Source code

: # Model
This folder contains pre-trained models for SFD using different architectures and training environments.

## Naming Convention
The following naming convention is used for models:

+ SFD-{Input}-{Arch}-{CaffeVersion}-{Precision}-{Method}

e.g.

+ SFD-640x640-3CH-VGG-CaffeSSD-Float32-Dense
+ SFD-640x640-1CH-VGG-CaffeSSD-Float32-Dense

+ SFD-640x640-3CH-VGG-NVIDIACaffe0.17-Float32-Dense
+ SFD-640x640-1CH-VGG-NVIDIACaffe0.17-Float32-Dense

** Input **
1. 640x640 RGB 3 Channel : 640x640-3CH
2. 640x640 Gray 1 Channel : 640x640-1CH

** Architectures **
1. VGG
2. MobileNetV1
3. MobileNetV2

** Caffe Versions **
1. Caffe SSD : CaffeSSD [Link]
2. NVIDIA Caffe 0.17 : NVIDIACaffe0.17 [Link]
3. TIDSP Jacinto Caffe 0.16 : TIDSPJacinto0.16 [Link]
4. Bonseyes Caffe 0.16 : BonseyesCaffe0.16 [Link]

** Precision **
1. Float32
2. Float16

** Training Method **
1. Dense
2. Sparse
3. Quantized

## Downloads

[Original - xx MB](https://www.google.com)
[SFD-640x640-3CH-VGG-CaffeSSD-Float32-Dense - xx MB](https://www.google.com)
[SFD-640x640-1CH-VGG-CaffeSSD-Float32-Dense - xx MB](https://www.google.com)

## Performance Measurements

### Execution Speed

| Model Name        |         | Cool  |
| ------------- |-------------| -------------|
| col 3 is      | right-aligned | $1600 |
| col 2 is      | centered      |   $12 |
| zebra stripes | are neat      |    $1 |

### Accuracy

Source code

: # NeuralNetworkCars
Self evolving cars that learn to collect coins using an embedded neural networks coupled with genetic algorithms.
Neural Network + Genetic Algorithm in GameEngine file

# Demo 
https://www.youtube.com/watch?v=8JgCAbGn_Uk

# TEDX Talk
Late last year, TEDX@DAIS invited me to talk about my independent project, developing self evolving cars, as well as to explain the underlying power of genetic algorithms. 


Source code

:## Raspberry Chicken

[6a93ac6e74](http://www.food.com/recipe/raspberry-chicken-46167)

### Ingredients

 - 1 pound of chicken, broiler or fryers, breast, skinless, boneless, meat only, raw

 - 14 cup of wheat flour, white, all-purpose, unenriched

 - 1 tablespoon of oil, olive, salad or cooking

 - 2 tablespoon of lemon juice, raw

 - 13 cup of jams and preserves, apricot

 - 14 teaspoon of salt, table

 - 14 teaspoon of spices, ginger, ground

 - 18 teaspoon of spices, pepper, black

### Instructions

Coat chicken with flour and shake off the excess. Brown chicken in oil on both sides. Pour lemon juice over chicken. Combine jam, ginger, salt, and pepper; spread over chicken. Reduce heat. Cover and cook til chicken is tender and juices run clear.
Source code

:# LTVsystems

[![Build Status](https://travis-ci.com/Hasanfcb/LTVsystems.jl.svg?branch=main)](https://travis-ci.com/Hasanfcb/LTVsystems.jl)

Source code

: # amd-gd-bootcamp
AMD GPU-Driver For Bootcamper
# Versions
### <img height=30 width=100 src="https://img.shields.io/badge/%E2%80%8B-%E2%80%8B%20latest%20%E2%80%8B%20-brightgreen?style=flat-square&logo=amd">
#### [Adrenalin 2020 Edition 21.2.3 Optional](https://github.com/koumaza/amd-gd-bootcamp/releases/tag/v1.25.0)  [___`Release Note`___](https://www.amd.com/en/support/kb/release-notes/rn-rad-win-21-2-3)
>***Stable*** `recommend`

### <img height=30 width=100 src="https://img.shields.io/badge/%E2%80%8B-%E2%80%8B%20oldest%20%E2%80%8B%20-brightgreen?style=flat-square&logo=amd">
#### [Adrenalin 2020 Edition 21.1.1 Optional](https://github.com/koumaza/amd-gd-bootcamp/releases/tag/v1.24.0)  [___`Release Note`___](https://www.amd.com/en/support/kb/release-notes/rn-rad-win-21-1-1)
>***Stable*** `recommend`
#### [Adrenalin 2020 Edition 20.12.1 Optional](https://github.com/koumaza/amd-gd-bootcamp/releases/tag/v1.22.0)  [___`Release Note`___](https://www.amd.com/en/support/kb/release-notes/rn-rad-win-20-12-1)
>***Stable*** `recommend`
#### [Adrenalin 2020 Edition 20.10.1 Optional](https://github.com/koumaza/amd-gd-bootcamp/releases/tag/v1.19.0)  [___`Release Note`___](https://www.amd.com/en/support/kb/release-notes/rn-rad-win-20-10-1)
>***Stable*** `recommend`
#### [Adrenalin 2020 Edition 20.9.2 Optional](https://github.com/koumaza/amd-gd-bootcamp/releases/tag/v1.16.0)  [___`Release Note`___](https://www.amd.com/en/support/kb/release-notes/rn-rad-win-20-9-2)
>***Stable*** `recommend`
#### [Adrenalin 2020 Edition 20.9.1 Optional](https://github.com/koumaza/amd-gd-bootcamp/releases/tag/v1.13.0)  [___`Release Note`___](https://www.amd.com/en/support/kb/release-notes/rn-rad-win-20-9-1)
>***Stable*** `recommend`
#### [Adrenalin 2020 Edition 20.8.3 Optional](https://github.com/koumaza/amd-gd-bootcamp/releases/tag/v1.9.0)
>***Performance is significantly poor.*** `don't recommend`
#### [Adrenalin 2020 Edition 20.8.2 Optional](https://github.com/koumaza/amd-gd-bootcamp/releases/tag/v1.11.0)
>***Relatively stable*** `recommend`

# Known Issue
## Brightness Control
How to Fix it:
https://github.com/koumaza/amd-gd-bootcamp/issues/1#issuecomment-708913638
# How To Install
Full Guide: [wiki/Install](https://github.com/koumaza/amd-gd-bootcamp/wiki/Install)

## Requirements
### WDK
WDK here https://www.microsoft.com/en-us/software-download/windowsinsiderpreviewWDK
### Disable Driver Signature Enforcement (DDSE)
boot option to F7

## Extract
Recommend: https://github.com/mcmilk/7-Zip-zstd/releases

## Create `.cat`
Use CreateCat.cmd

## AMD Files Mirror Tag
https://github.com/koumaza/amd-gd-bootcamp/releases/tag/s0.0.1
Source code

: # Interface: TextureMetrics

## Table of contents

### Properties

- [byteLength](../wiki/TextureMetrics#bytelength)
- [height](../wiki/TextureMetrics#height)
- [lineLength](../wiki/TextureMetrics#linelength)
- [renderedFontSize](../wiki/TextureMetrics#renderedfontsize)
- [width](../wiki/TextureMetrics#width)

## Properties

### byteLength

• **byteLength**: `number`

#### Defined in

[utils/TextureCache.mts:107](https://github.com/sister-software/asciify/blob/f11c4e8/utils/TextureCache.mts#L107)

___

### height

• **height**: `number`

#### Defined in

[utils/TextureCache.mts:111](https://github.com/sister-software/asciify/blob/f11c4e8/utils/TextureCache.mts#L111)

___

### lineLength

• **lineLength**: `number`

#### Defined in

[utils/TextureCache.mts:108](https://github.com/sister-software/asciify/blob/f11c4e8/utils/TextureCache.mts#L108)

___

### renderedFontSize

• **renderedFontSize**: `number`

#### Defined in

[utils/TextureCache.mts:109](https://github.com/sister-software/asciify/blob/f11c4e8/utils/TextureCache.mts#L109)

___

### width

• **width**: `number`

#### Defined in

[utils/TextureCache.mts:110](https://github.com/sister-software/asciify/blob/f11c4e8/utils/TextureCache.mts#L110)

★ ★ ★ ★

Restate the data above word for word, omitting nothing.

Source code

: # Model
This folder contains pre-trained models for SFD using different architectures and training environments.

## Naming Convention
The following naming convention is used for models:

+ SFD-{Input}-{Arch}-{CaffeVersion}-{Precision}-{Method}

e.g.

+ SFD-640x640-3CH-VGG-CaffeSSD-Float32-Dense
+ SFD-640x640-1CH-VGG-CaffeSSD-Float32-Dense

+ SFD-640x640-3CH-VGG-NVIDIACaffe0.17-Float32-Dense
+ SFD-640x640-1CH-VGG-NVIDIACaffe0.17-Float32-Dense

** Input **
1. 640x640 RGB 3 Channel : 640x640-3CH
2. 640x640 Gray 1 Channel : 640x640-1CH

** Architectures **
1. VGG
2. MobileNetV1
3. MobileNetV2

** Caffe Versions **
1. Caffe SSD : CaffeSSD [Link]
2. NVIDIA Caffe 0.17 : NVIDIACaffe0.17 [Link]
3. TIDSP Jacinto Caffe 0.16 : TIDSPJacinto0.16 [Link]
4. Bonseyes Caffe 0.16 : BonseyesCaffe0.16 [Link]

** Precision **
1. Float32
2. Float16

** Training Method **
1. Dense
2. Sparse
3. Quantized

## Downloads

[Original - xx MB](https://www.google.com)
[SFD-640x640-3CH-VGG-CaffeSSD-Float32-Dense - xx MB](https://www.google.com)
[SFD-640x640-1CH-VGG-CaffeSSD-Float32-Dense - xx MB](https://www.google.com)

## Performance Measurements

### Execution Speed

| Model Name        |         | Cool  |
| ------------- |-------------| -------------|
| col 3 is      | right-aligned | $1600 |
| col 2 is      | centered      |   $12 |
| zebra stripes | are neat      |    $1 |

### Accuracy

Source code

: # NeuralNetworkCars
Self evolving cars that learn to collect coins using an embedded neural networks coupled with genetic algorithms.
Neural Network + Genetic Algorithm in GameEngine file

# Demo 
https://www.youtube.com/watch?v=8JgCAbGn_Uk

# TEDX Talk
Late last year, TEDX@DAIS invited me to talk about my independent project, developing self evolving cars, as well as to explain the underlying power of genetic algorithms. 


Source code

:## Raspberry Chicken

[6a93ac6e74](http://www.food.com/recipe/raspberry-chicken-46167)

### Ingredients

 - 1 pound of chicken, broiler or fryers, breast, skinless, boneless, meat only, raw

 - 14 cup of wheat flour, white, all-purpose, unenriched

 - 1 tablespoon of oil, olive, salad or cooking

 - 2 tablespoon of lemon juice, raw

 - 13 cup of jams and preserves, apricot

 - 14 teaspoon of salt, table

 - 14 teaspoon of spices, ginger, ground

 - 18 teaspoon of spices, pepper, black

### Instructions

Coat chicken with flour and shake off the excess. Brown chicken in oil on both sides. Pour lemon juice over chicken. Combine jam, ginger, salt, and pepper; spread over chicken. Reduce heat. Cover and cook til chicken is tender and juices run clear.
Source code

:# LTVsystems

[![Build Status](https://travis-ci.com/Hasanfcb/LTVsystems.jl.svg?branch=main)](https://travis-ci.com/Hasanfcb/LTVsystems.jl)

Source code

: # amd-gd-bootcamp
AMD GPU-Driver For Bootcamper
# Versions
### <img height=30 width=100 src="https://img.shields.io/badge/%E2%80%8B-%E2%80%8B%20latest%20%E2%80%8B%20-brightgreen?style=flat-square&logo=amd">
#### [Adrenalin 2020 Edition 21.2.3 Optional](https://github.com/koumaza/amd-gd-bootcamp/releases/tag/v1.25.0)  [___`Release Note`___](https://www.amd.com/en/support/kb/release-notes/rn-rad-win-21-2-3)
>***Stable*** `recommend`

### <img height=30 width=100 src="https://img.shields.io/badge/%E2%80%8B-%E2%80%8B%20oldest%20%E2%80%8B%20-brightgreen?style=flat-square&logo=amd">
#### [Adrenalin 2020 Edition 21.1.1 Optional](https://github.com/koumaza/amd-gd-bootcamp/releases/tag/v1.24.0)  [___`Release Note`___](https://www.amd.com/en/support/kb/release-notes/rn-rad-win-21-1-1)
>***Stable*** `recommend`
#### [Adrenalin 2020 Edition 20.12.1 Optional](https://github.com/koumaza/amd-gd-bootcamp/releases/tag/v1.22.0)  [___`Release Note`___](https://www.amd.com/en/support/kb/release-notes/rn-rad-win-20-12-1)
>***Stable*** `recommend`
#### [Adrenalin 2020 Edition 20.10.1 Optional](https://github.com/koumaza/amd-gd-bootcamp/releases/tag/v1.19.0)  [___`Release Note`___](https://www.amd.com/en/support/kb/release-notes/rn-rad-win-20-10-1)
>***Stable*** `recommend`
#### [Adrenalin 2020 Edition 20.9.2 Optional](https://github.com/koumaza/amd-gd-bootcamp/releases/tag/v1.16.0)  [___`Release Note`___](https://www.amd.com/en/support/kb/release-notes/rn-rad-win-20-9-2)
>***Stable*** `recommend`
#### [Adrenalin 2020 Edition 20.9.1 Optional](https://github.com/koumaza/amd-gd-bootcamp/releases/tag/v1.13.0)  [___`Release Note`___](https://www.amd.com/en/support/kb/release-notes/rn-rad-win-20-9-1)
>***Stable*** `recommend`
#### [Adrenalin 2020 Edition 20.8.3 Optional](https://github.com/koumaza/amd-gd-bootcamp/releases/tag/v1.9.0)
>***Performance is significantly poor.*** `don't recommend`
#### [Adrenalin 2020 Edition 20.8.2 Optional](https://github.com/koumaza/amd-gd-bootcamp/releases/tag/v1.11.0)
>***Relatively stable*** `recommend`

# Known Issue
## Brightness Control
How to Fix it:
https://github.com/koumaza/amd-gd-bootcamp/issues/1#issuecomment-708913638
# How To Install
Full Guide: [wiki/Install](https://github.com/koumaza/amd-gd-bootcamp/wiki/Install)

## Requirements
### WDK
WDK here https://www.microsoft.com/en-us/software-download/windowsinsiderpreviewWDK
### Disable Driver Signature Enforcement (DDSE)
boot option to F7

## Extract
Recommend: https://github.com/mcmilk/7-Zip-zstd/releases

## Create `.cat`
Use CreateCat.cmd

## AMD Files Mirror Tag
https://github.com/koumaza/amd-gd-bootcamp/releases/tag/s0.0.1
Source code

: # Interface: TextureMetrics

## Table of contents

### Properties

- [byteLength](../wiki/TextureMetrics#bytelength)
- [height](../wiki/TextureMetrics#height)
- [lineLength](../wiki/TextureMetrics#linelength)
- [renderedFontSize](../wiki/TextureMetrics#renderedfontsize)
- [width](../wiki/TextureMetrics#width)

## Properties

### byteLength

• **byteLength**: `number`

#### Defined in

[utils/TextureCache.mts:107](https://github.com/sister-software/asciify/blob/f11c4e8/utils/TextureCache.mts#L107)

___

### height

• **height**: `number`

#### Defined in

[utils/TextureCache.mts:111](https://github.com/sister-software/asciify/blob/f11c4e8/utils/TextureCache.mts#L111)

___

### lineLength

• **lineLength**: `number`

#### Defined in

[utils/TextureCache.mts:108](https://github.com/sister-software/asciify/blob/f11c4e8/utils/TextureCache.mts#L108)

___

### renderedFontSize

• **renderedFontSize**: `number`

#### Defined in

[utils/TextureCache.mts:109](https://github.com/sister-software/asciify/blob/f11c4e8/utils/TextureCache.mts#L109)

___

### width

• **width**: `number`

#### Defined in

[utils/TextureCache.mts:110](https://github.com/sister-software/asciify/blob/f11c4e8/utils/TextureCache.mts#L110)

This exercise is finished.